Fordow'un derinliği ve yer altındaki konumu, klasik hava saldırılarına karşı neredeyse dokunulmaz hale getiriyor. Tesisin çevresinde konuşlandırılan Rus yapımı S-300 hava savunma sistemleri de ek bir koruma sağlıyor. Bu nedenle, İsrail, Fordow'u hedef alabilmek için ABD'nin "bunker buster" bombalarına ve B-2 tipi bombardıman uçaklarına ihtiyaç duyuyor. Bu kabiliyete sahip olmayan İsrail, ABD'den gelecek desteğe bağlı kalıyor. Bu durum, İsrail-ABD ilişkilerinin yanı sıra, bölgesel güç dengelerini de etkiliyor. ABD'nin vereceği karar, hem bölgesel hem de küresel güvenlik açısından kritik öneme sahip.

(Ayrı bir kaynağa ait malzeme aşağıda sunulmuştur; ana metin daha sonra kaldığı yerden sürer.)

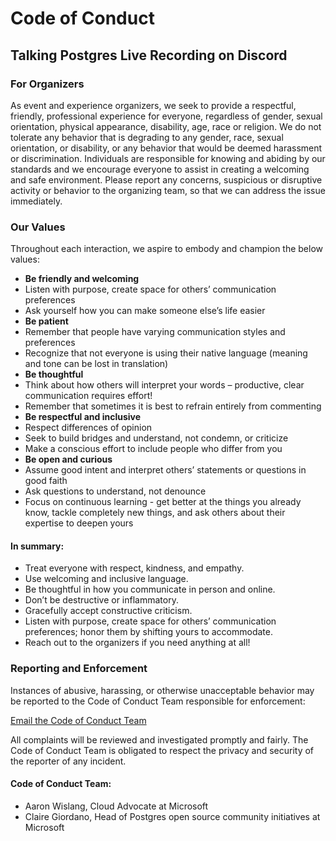 # Code of Conduct

## Talking Postgres Live Recording on Discord

### For Organizers
As event and experience organizers, we seek to provide a respectful, friendly, professional experience for everyone, regardless of gender, sexual orientation, physical appearance, disability, age, race or religion. We do not tolerate any behavior that is degrading to any gender, race, sexual orientation, or disability, or any behavior that would be deemed harassment or discrimination. Individuals are responsible for knowing and abiding by our standards and we encourage everyone to assist in creating a welcoming and safe environment. Please report any concerns, suspicious or disruptive activity or behavior to the organizing team, so that we can address the issue immediately.

### Our Values
Throughout each interaction, we aspire to embody and champion the below values:

- **Be friendly and welcoming**
- Listen with purpose, create space for others’ communication preferences
- Ask yourself how you can make someone else’s life easier
- **Be patient**
- Remember that people have varying communication styles and preferences
- Recognize that not everyone is using their native language (meaning and tone can be lost in translation)
- **Be thoughtful**
- Think about how others will interpret your words – productive, clear communication requires effort!
- Remember that sometimes it is best to refrain entirely from commenting
- **Be respectful and inclusive**
- Respect differences of opinion
- Seek to build bridges and understand, not condemn, or criticize
- Make a conscious effort to include people who differ from you
- **Be open and curious**
- Assume good intent and interpret others’ statements or questions in good faith
- Ask questions to understand, not denounce
- Focus on continuous learning - get better at the things you already know, tackle completely new things, and ask others about their expertise to deepen yours

#### In summary:

- Treat everyone with respect, kindness, and empathy.
- Use welcoming and inclusive language.
- Be thoughtful in how you communicate in person and online.
- Don’t be destructive or inflammatory.
- Gracefully accept constructive criticism.
- Listen with purpose, create space for others’ communication preferences; honor them by shifting yours to accommodate.
- Reach out to the organizers if you need anything at all!

### Reporting and Enforcement
Instances of abusive, harassing, or otherwise unacceptable behavior may be reported to the Code of Conduct Team responsible for enforcement:

[Email the Code of Conduct Team](mailto:talkingpg_conduct@microsoft.com)

All complaints will be reviewed and investigated promptly and fairly. The Code of Conduct Team is obligated to respect the privacy and security of the reporter of any incident.

#### Code of Conduct Team:
- Aaron Wislang, Cloud Advocate at Microsoft
- Claire Giordano, Head of Postgres open source community initiatives at Microsoft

ABD'nin Çelişkili Politikası ve Olası Sonuçlar
ABD'de, Fordow'a yönelik bir saldırı konusunda görüşler ikiye bölünmüş durumda. Donald Trump yönetimi, İran'ın nükleer kapasitesini dünya barışına tehdit olarak görürken, bazı Kongre üyeleri ise doğrudan bir saldırının bölgesel bir savaşa yol açabileceği konusunda uyarıyor. ABD'nin "America First" politikası da bu kararda etkili bir unsur olarak değerlendiriliyor. Bir saldırı durumunda, İran'ın misilleme saldırılarıyla karşılık vermesi ve bölgesel bir çatışmanın başlaması olasılığı yüksek. Bu çatışmanın İsrail, İran, Hizbullah ve muhtemelen diğer bölgesel aktörleri içerebilecek geniş kapsamlı olması bekleniyor. Petrol fiyatlarındaki artış gibi ekonomik sonuçlar da göz ardı edilemez. Uluslararası toplum ise gelişmeleri endişeyle izliyor ve azami itidal çağrısı yapıyor. Fordow'un bombalanması halinde, nükleer programın yavaşlaması bekleniyor; ancak İran'ın bu saldırıya nasıl karşılık vereceği belirsizliğini koruyor.